Complex Stimuli

Associate Professor Michael Kiernan

Assoc. Prof. Michael Kiernan is the Head of School in the School of Psychology at Charles Sturt University. His primary research examines processes of associative learning and, in particular, he has examined the contribution of associative learning to the way in which complex stimuli (such as flavours) are represented in memory.

This flavour research has been supported by two Australian Research Council (ARC) large grants (one in collaboration with psychologists at Sydney University and Macquarie University, the other a collaborative project between CSU's Grape and Wine Research Centre at Wagga, and psychologists at Bathurst). He has also examined the neural systems which mediate this associative and perceptual learning, and recently has extended this analysis to examine neurochemical and anatomical mechanisms of the attention deficit in Attention-Deficit Hyperactivity Disorder (ADHD) in children.

Other research projects in which he is involved examine the motivated behaviours of alcohol consumption, smoking and dieting. These projects have also received ARC support. An ARC large grant, completed in 1997, was a collaborative project with psychologists at the University of NSW, examining the neural mechanisms of perceptual learning, and the ADHD project is funded by an ARC small grant. In addition, Dr. Kiernan has recently contributed to a successful bid for ARC research infrastructure funds to establish an inter-institutional (UNSW, Sydney University, CSU and Macquarie University) neuroscience laboratory for the study of brain electrophysiological activity in vivo. Specifically, he has examined drinking, smoking and dieting (restricting food intake) from the context of socially prescribed goals (e.g., 'ideal body-shape') and the individual's beliefs concerning self-worth and control in the face of these social messages. The most extensive studies have explored dieting and have used Australian university students, university students from Korea, Japan and China, as well as school-age adolescents to examine dietary practices, beliefs concerning self-worth, locus of control, body perceptions, and beliefs about culturally valued body shape.

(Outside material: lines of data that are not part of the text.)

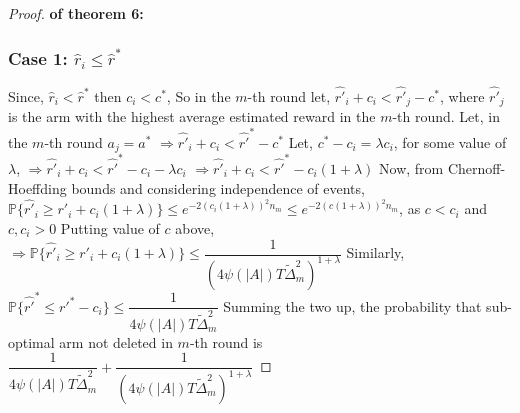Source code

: \begin{proof}\textbf{ of theorem 6:}
\subsubsection*{\textbf{Case 1: $\hat{r}_{i} \leq \hat{r}^{*}$}}

Since, $\hat{r}_{i}< \hat{r}^{*}$ then $c_{i}<c^{*}$,
\newline
So in the $m$-th round let,
\newline 
\hspace*{8em}$\hat{r'}_{i}+c_{i}<\hat{r'}_{j}-c^{*}$, where $\hat{r'}_{j}$ is the arm with the highest average estimated reward in the $m$-th round. 
\newline
Let, in the $m$-th round $a_{j}=a^{*}$
\newline
\hspace*{8em}$\Rightarrow \hat{r'}_{i}+c_{i}<\hat{r'}^{*}-c^{*} $
\newline
Let, $c^{*}-c_{i}=\lambda c_{i}$, for some value of $\lambda $,
\newline
\hspace*{8em}$\Rightarrow \hat{r'}_{i} + c_{i}  < \hat{r'}^{*} - c_{i} - \lambda c_{i} $
\newline
\hspace*{8em}$\Rightarrow \hat{r'}_{i} + c_{i} < \hat{r'}^{*}-c_{i}( 1 + \lambda)  $
\newline
Now, from Chernoff-Hoeffding bounds and considering independence of events,
\newline 
\hspace*{8em}$\mathbb{P}\lbrace\hat{r'}_{i} \geq r'_{i} + c_{i}( 1 + \lambda)\rbrace \leq e^{-2(c_{i}(1+\lambda))^{2}n_{m}} \leq e^{-2(c(1+\lambda))^{2}n_{m}}$, as $c<c_{i}$ and $c,c_{i} > 0 $
\newline Putting value of $c$ above,
\newline\hspace*{8em} $\Rightarrow \mathbb{P} \lbrace  \hat{r'}_{i} \geq r'_{i} + c_{i}( 1 + \lambda) \rbrace \leq \dfrac{1}{(4\psi(|A|)T\tilde{\Delta}_{m}^{2})^{1+\lambda}}$
\newline Similarly, $\mathbb{P} \lbrace \hat{r'}^{*} \leq r'^{*} - c_{i} \rbrace\leq \dfrac{1}{4\psi(|A|)T\tilde{\Delta}_{m}^{2}}$
\newline
Summing the two up, the probability that sub-optimal arm not deleted in $m$-th round is $\dfrac{1}{4\psi(|A|)T\tilde{\Delta}_{m}^{2}} + \dfrac{1}{(4\psi(|A|)T\tilde{\Delta}_{m}^{2})^{1+\lambda}}$


\end{proof}
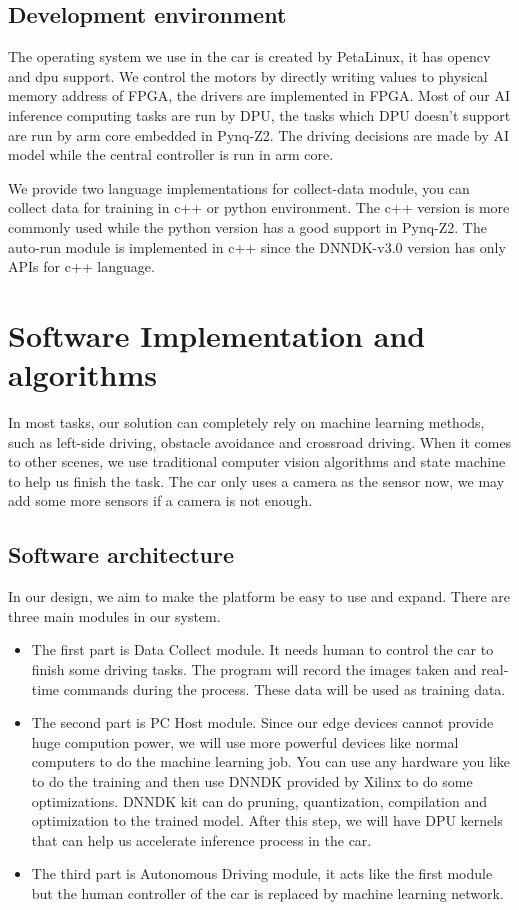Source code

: \documentclass[conference]{IEEEtran}
\begin{document}
\subsection{Development environment}

The operating system we use in the car is created by PetaLinux\cite{b11}, it has opencv and dpu support. We control the motors by directly writing values to physical memory address of FPGA, the drivers are implemented in FPGA. Most of our AI inference computing tasks are run by DPU, the tasks which DPU doesn't support are run by arm core embedded in Pynq-Z2. The driving decisions are made by AI model while the central controller is run in arm core.  

We provide two language implementations for collect-data module, you can collect data for training in c++ or python environment. The c++ version is more commonly used while the python version has a good support in Pynq-Z2. The auto-run module is implemented in c++ since the DNNDK-v3.0\cite{b12} version has only APIs for c++ language.

\section{Software Implementation and algorithms}

In most tasks, our solution can completely rely on machine learning methods, such as left-side driving, obstacle avoidance and crossroad driving. When it comes to other scenes, we use traditional computer vision algorithms and state machine to help us finish the task. The car only uses a camera as the sensor now, we may add some more sensors if a camera is not enough.

\subsection{Software architecture}\label{AA}

In our design, we aim to make the platform be easy to use and expand. There are three main modules in our system.

\begin{itemize}
\item The first part is Data Collect module. It needs human to control the car to finish some driving tasks. The program will record the images taken and real-time commands during the process. These data will be used as training data.
\item The second part is PC Host module. Since our edge devices cannot provide huge compution power, we will use more powerful devices like normal computers to do the machine learning job. You can use any hardware you like to do the training and then use DNNDK provided by Xilinx to do some optimizations. DNNDK kit can do pruning, quantization, compilation and optimization to the trained model. After this step, we will have DPU kernels that can help us accelerate inference process in the car.
\item The third part is Autonomous Driving module, it acts like the first module but the human controller of the car is replaced by machine learning network.
\end{itemize}
\end{document}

Results of these studies have shown that highly-restrained eating is strongly associated with the adoption of Western cultural values, particularly as these relate to a culturally prescribed ideal body-shape and weight, and that this is more likely to be the case where the individual's beliefs concerning their own self worth are strongly linked to beliefs about the way they are evaluated by others on the basis of physical attractiveness. As would be expected, these factors are most influential during late adolescence, which correlates with the average age of onset of eating disorders as reported by epidemiological studies.